◆ Task details
Copy out each line of the data that contains "Pillar".

◆ Information given
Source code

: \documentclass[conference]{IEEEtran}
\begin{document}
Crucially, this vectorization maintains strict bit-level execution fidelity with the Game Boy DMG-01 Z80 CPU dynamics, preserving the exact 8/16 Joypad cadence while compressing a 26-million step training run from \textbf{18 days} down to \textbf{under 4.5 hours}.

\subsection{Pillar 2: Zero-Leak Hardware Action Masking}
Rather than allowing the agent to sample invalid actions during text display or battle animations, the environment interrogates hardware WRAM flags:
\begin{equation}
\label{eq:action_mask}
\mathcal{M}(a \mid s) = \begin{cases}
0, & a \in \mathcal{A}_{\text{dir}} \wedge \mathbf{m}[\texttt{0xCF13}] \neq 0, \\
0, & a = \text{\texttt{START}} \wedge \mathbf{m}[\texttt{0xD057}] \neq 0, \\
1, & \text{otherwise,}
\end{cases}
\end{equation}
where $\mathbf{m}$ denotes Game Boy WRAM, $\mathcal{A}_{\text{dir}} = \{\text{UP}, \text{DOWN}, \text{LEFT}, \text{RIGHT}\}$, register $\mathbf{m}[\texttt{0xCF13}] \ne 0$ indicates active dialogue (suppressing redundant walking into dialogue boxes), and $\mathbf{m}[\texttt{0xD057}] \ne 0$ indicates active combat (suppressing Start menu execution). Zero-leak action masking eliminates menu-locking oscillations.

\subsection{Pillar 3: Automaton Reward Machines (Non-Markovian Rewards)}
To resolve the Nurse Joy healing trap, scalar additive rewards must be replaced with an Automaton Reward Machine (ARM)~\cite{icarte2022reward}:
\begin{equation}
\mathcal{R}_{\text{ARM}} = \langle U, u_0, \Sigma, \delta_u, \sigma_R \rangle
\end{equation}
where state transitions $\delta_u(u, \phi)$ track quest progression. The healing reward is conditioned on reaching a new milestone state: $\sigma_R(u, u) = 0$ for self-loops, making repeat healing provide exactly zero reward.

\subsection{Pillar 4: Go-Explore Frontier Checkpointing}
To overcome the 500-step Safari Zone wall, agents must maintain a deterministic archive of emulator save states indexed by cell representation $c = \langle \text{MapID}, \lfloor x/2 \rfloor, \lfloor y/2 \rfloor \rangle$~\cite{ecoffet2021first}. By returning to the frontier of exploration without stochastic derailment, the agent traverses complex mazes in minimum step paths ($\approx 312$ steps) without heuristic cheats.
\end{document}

◆ Solution
\subsection{Pillar 2: Zero-Leak Hardware Action Masking}
\subsection{Pillar 3: Automaton Reward Machines (Non-Markovian Rewards)}
\subsection{Pillar 4: Go-Explore Frontier Checkpointing}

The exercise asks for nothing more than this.